Economic Theory for the New Millennium

Traditional mainstream academic economics, by trying to be a science, has failed to answer major questions about real-life economic behavior. Economics should become a systems profession, such as management, engineering, and medicine. By closely observing the structures and policies in business and government, simulation models can be constructed to answer questions about business cycles, causes of major depressions, inflation, monetary policy, and the validity of descriptive economic theories. A system dynamics model, as a general theory of economic behavior, now endogenously generates business cycles, Kuznets cycles, the economic long wave, and growth.
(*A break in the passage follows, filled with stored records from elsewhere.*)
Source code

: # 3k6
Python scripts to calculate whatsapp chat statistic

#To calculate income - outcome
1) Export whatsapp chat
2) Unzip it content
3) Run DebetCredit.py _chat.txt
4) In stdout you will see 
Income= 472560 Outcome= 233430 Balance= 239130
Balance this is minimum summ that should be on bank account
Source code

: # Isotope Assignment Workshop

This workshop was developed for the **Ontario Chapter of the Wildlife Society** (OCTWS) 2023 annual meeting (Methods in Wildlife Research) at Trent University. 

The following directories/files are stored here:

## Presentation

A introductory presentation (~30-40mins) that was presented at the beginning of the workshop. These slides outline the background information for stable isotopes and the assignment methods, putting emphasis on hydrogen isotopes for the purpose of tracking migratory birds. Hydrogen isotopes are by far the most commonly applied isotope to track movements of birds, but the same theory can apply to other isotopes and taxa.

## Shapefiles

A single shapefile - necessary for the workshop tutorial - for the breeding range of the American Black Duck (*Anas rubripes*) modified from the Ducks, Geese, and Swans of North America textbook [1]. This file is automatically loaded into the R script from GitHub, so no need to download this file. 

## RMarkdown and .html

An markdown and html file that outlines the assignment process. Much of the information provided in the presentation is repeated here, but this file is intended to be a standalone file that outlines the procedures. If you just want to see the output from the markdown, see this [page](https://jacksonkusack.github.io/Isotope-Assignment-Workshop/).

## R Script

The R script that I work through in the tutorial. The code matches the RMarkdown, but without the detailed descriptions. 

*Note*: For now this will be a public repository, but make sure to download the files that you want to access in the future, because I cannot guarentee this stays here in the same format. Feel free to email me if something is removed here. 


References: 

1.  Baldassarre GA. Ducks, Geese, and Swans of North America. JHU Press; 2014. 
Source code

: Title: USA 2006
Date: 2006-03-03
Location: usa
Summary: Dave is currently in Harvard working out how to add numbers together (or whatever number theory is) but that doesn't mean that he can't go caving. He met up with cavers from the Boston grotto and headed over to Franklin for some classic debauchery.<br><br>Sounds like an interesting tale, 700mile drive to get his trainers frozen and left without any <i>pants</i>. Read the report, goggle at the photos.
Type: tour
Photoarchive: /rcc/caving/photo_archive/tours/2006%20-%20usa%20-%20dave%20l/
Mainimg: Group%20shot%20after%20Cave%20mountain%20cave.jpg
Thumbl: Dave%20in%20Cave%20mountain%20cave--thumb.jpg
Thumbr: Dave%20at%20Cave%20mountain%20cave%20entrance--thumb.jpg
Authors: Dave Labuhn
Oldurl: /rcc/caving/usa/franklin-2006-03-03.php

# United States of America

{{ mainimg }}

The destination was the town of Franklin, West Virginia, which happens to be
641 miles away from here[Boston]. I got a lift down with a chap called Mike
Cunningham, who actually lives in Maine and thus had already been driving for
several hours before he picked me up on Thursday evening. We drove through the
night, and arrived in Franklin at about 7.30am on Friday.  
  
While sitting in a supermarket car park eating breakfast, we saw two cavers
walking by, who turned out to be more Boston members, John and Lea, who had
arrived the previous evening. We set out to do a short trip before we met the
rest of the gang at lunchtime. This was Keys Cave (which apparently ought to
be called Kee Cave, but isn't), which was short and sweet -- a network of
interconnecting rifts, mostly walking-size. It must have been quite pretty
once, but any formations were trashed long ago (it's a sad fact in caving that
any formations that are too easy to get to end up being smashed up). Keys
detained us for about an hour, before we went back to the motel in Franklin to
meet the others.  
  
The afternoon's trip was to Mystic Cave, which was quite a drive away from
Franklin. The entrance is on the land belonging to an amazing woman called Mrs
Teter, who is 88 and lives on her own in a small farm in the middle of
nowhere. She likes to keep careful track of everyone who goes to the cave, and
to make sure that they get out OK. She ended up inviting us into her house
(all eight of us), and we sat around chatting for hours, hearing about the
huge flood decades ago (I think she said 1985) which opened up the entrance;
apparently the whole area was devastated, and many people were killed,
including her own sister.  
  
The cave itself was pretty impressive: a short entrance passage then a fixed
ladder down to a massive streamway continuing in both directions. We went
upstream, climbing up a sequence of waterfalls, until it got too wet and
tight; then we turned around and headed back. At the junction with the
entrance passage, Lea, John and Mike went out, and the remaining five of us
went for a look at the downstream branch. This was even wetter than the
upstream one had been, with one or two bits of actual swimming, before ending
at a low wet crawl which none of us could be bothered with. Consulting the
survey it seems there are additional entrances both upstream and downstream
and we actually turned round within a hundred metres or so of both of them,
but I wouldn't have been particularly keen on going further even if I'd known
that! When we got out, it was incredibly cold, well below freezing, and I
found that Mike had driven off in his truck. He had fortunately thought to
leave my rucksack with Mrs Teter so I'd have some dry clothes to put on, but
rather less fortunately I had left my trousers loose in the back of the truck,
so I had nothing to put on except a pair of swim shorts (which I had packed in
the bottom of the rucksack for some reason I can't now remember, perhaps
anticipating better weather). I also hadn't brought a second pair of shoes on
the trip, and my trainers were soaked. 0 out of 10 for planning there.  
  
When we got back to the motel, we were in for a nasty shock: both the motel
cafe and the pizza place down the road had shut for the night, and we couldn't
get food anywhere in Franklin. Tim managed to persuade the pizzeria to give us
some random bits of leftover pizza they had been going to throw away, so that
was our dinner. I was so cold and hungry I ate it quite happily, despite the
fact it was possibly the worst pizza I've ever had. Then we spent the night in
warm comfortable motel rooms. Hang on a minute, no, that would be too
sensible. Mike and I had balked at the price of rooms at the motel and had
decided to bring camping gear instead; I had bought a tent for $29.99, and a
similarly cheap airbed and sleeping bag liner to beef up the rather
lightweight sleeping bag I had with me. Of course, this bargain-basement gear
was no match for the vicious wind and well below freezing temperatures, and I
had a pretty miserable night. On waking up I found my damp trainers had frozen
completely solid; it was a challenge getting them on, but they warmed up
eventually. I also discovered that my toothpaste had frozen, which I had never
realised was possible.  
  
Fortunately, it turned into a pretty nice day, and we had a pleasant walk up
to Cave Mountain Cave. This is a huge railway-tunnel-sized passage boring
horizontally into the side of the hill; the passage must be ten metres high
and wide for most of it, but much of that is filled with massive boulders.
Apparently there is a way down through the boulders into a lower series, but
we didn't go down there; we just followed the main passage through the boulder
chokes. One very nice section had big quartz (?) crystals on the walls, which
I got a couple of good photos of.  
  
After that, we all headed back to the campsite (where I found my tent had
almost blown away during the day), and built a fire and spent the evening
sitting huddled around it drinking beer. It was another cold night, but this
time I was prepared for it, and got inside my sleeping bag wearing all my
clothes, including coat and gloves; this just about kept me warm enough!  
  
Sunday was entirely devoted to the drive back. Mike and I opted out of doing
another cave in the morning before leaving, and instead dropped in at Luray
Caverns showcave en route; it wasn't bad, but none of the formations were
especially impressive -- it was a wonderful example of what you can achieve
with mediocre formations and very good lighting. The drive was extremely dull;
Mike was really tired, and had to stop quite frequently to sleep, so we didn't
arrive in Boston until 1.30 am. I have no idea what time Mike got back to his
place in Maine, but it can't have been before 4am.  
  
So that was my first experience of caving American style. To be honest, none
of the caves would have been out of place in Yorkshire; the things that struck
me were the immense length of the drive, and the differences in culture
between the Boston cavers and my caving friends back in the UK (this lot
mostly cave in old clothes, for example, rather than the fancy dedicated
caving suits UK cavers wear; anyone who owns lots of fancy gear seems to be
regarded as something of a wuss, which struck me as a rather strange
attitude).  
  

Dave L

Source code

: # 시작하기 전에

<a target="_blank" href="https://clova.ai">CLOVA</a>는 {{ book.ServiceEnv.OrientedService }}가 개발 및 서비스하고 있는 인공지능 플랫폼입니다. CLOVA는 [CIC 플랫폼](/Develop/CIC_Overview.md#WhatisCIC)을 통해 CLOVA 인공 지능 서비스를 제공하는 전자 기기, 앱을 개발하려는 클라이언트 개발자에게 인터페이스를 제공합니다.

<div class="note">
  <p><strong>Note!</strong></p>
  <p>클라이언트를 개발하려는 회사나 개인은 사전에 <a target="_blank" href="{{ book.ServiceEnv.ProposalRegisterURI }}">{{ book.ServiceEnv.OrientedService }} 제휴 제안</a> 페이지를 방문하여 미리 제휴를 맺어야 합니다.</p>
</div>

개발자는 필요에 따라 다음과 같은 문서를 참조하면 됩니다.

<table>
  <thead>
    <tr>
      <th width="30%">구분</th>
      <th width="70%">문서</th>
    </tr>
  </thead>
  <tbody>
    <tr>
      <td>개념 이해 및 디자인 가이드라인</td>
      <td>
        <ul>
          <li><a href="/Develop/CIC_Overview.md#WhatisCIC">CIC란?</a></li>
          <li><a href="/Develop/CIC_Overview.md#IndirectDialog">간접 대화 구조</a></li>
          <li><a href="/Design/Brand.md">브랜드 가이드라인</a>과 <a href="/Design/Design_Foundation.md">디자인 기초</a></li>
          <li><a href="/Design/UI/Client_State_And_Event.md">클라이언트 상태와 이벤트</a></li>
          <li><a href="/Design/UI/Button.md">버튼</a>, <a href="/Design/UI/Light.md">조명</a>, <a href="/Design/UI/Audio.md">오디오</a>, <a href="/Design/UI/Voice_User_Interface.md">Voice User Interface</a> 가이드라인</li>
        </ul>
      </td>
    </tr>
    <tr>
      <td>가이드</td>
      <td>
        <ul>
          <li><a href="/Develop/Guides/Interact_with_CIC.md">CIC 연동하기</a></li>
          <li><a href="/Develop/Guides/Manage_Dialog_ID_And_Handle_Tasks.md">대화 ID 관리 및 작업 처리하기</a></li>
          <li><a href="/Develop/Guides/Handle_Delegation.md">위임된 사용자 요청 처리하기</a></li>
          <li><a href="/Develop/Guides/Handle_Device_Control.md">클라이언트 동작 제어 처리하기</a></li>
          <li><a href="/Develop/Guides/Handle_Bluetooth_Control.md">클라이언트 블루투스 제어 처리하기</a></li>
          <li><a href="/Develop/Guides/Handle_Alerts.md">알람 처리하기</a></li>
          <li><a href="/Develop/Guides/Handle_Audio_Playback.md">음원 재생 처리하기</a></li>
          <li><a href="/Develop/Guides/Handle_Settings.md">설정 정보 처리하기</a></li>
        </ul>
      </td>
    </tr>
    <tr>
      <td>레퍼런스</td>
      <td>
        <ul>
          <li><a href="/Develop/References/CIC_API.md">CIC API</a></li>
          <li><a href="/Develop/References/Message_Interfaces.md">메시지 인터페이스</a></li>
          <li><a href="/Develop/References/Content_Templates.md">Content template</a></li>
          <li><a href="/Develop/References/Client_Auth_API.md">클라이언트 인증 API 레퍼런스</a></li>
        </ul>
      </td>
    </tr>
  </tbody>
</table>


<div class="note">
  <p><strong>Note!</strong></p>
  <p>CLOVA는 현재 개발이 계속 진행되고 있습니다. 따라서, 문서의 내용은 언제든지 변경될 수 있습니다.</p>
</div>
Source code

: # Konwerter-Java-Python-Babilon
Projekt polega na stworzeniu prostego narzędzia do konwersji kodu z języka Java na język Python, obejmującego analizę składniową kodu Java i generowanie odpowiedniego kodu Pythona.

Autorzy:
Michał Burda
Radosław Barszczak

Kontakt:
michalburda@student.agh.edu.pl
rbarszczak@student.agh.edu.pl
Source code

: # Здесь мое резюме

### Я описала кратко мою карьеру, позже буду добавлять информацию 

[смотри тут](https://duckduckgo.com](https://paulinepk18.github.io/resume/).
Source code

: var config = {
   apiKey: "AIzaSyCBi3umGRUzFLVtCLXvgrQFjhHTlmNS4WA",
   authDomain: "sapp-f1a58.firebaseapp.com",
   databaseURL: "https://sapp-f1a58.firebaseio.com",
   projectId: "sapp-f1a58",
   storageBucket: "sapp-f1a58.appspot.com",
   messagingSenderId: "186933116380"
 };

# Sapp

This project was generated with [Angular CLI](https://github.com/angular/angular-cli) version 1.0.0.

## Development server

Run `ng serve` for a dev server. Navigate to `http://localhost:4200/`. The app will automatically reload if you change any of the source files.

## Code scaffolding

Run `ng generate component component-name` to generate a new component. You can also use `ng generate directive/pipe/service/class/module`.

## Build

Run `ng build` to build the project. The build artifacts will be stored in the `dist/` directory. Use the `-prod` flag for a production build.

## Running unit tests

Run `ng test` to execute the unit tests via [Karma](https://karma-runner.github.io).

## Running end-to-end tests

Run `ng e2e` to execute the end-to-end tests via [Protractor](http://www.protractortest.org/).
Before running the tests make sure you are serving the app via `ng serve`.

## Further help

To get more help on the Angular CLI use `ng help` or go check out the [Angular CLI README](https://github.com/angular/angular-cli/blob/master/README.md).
A model is a theory of the behavior that it generates. The economic model provides the theory, thus far missing from economics, for the Great Depression of the 1930s and how such episodes can recur 50 to 70 years apart. Simpler system dynamics models can become the vehicle for a relevant and exciting pre-college economics education. Today I will discuss an alternative to the methods that now dominate the field of academic economics. As seen by most people outside the profession, economics has failed to adequately explain what happens in the real world. A new way to examine economic behavior can grow out of the principles and practices that have been emerging from the field of system dynamics. The usual economic literature presents economics as a science, with economists trying to emulate the hard sciences such as physics. Those attempts to force economics into the mold of a science have not been satisfying. As a result of trying to pose as a science, the field of economics has become substantially detached from real-world behavior, and has tended toward a closed theoretical discipline disconnected from the world it tries to explain. Instead of being a science, I suggest that economics should become a systems profession. As a systems profession, economics would be parallel to management, engineering, and medicine, each of which is based on underlying sciences. An economics systems profession would be based on underlying sciences such as psychology, decision-making, and nonlinear feedback dynamics. As a systems profession, economics would then reach beyond its basic sciences to understand and redesign economic systems.